Dr. Bertsekas has held faculty positions with the Engineering-Economic Systems Dept., Stanford University (1971-1974) and the Electrical Engineering Dept. of the University of Illinois, Urbana (1974-1979). Since 1979 he has been teaching at the Electrical Engineering and Computer Science Department of the Massachusetts Institute of Technology (M.I.T.), where he is currently McAfee Professor of Engineering. He has held editorial positions in several journals. His research at M.I.T. spans several fields, including optimization, control, large-scale computation, and data communication networks, and is closely tied to his teaching and book authoring activities. He has written numerous research papers, and sixteen books and research monographs, several of which are used as textbooks in MIT classes.

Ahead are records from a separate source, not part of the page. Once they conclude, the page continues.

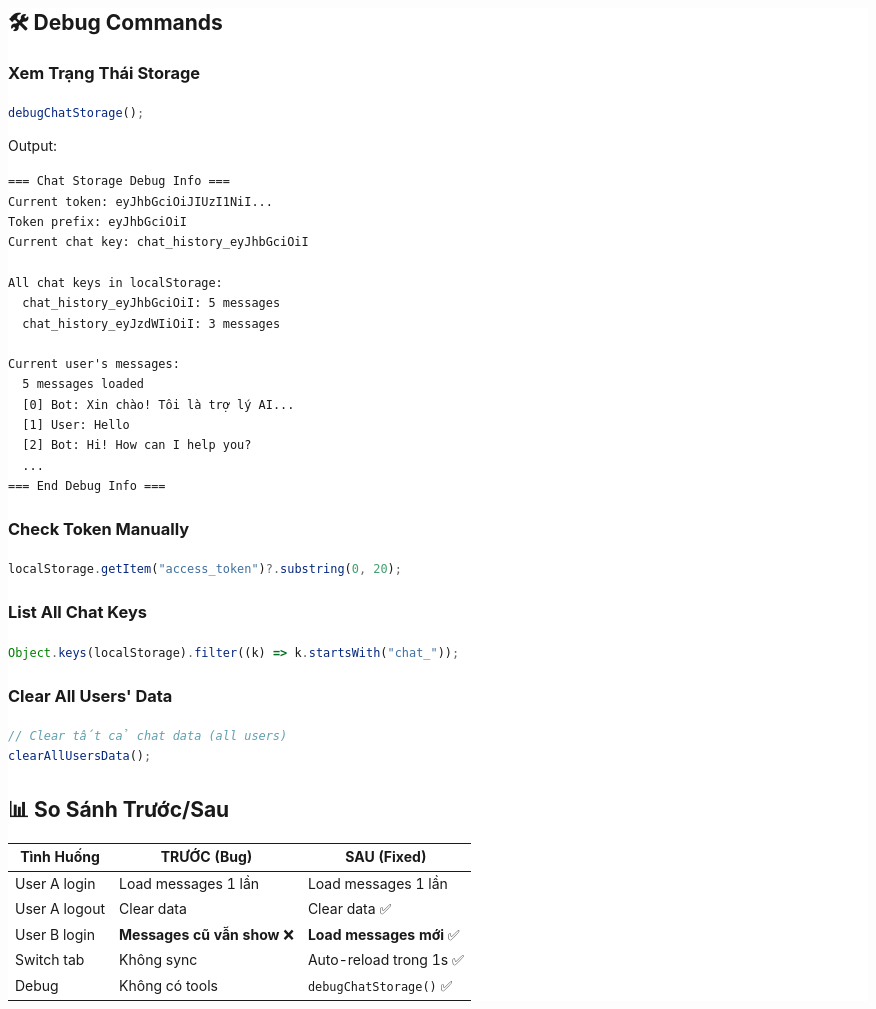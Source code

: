 ## 🛠️ Debug Commands

### Xem Trạng Thái Storage

```javascript
debugChatStorage();
```

Output:

```
=== Chat Storage Debug Info ===
Current token: eyJhbGciOiJIUzI1NiI...
Token prefix: eyJhbGciOiI
Current chat key: chat_history_eyJhbGciOiI

All chat keys in localStorage:
  chat_history_eyJhbGciOiI: 5 messages
  chat_history_eyJzdWIiOiI: 3 messages

Current user's messages:
  5 messages loaded
  [0] Bot: Xin chào! Tôi là trợ lý AI...
  [1] User: Hello
  [2] Bot: Hi! How can I help you?
  ...
=== End Debug Info ===
```

### Check Token Manually

```javascript
localStorage.getItem("access_token")?.substring(0, 20);
```

### List All Chat Keys

```javascript
Object.keys(localStorage).filter((k) => k.startsWith("chat_"));
```

### Clear All Users' Data

```javascript
// Clear tất cả chat data (all users)
clearAllUsersData();
```

## 📊 So Sánh Trước/Sau

| Tình Huống    | TRƯỚC (Bug)                 | SAU (Fixed)              |
| ------------- | --------------------------- | ------------------------ |
| User A login  | Load messages 1 lần         | Load messages 1 lần      |
| User A logout | Clear data                  | Clear data ✅            |
| User B login  | **Messages cũ vẫn show** ❌ | **Load messages mới** ✅ |
| Switch tab    | Không sync                  | Auto-reload trong 1s ✅  |
| Debug         | Không có tools              | `debugChatStorage()` ✅  |
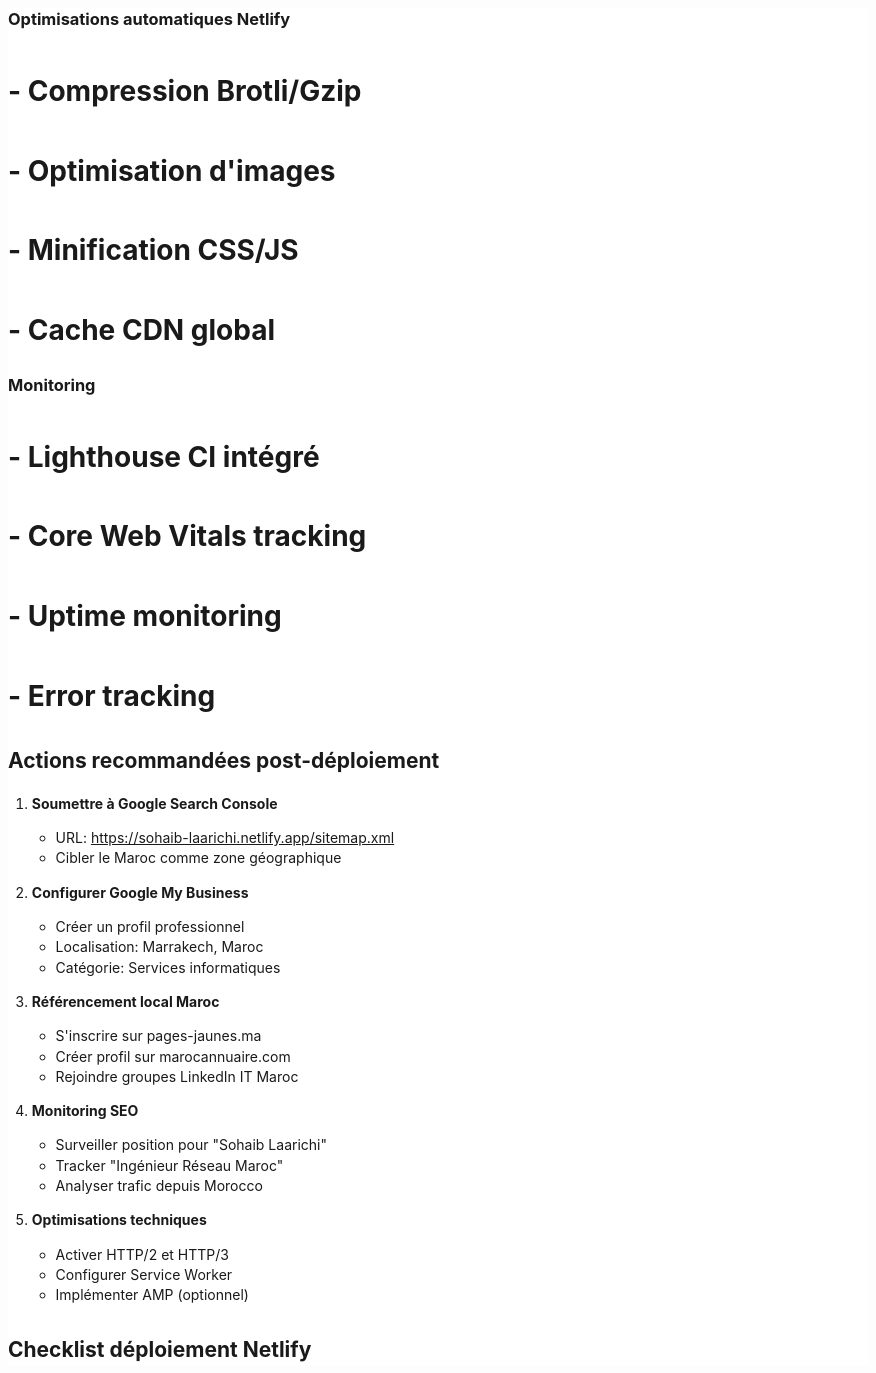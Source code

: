### Optimisations automatiques Netlify
# - Compression Brotli/Gzip
# - Optimisation d'images
# - Minification CSS/JS
# - Cache CDN global

### Monitoring
# - Lighthouse CI intégré
# - Core Web Vitals tracking
# - Uptime monitoring
# - Error tracking

## Actions recommandées post-déploiement

1. **Soumettre à Google Search Console**
   - URL: https://sohaib-laarichi.netlify.app/sitemap.xml
   - Cibler le Maroc comme zone géographique

2. **Configurer Google My Business**
   - Créer un profil professionnel
   - Localisation: Marrakech, Maroc
   - Catégorie: Services informatiques

3. **Référencement local Maroc**
   - S'inscrire sur pages-jaunes.ma
   - Créer profil sur marocannuaire.com
   - Rejoindre groupes LinkedIn IT Maroc

4. **Monitoring SEO**
   - Surveiller position pour "Sohaib Laarichi"
   - Tracker "Ingénieur Réseau Maroc"
   - Analyser trafic depuis Morocco

5. **Optimisations techniques**
   - Activer HTTP/2 et HTTP/3
   - Configurer Service Worker
   - Implémenter AMP (optionnel)

## Checklist déploiement Netlify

Professor Bertsekas was awarded the INFORMS 1997 Prize for Research Excellence in the Interface Between Operations Research and Computer Science for his book "Neuro-Dynamic Programming" (co-authored with John Tsitsiklis), the 2000 Greek National Award for Operations Research, the 2001 ACC John R. Ragazzini Education Award, the 2009 INFORMS Expository Writing Award, the 2014 ACC Richard E. Bellman Control Heritage Award for "contributions to the foundations of deterministic and stochastic optimization-based methods in systems and control," the 2014 Khachiyan Prize for Life-Time Accomplishments in Optimization, and the SIAM/MOS 2015 George B. Dantzig Prize. In 2001, he was elected to the United States National Academy of Engineering for "pioneering contributions to fundamental research, practice and education of optimization/control theory, and especially its application to data communication networks."
Dr. Bertsekas' recent books are "Introduction to Probability: 2nd Edition" (2008), "Dynamic Programming and Optimal Control," Vol. I, (2017), and Vol. II: (2012), "Abstract Dynamic Programming" (2013), "Convex Optimization Theory" (2009), and "Convex Optimization Algorithms" (2015), all published by Athena Scientific.
Reception to follow at 5 PM.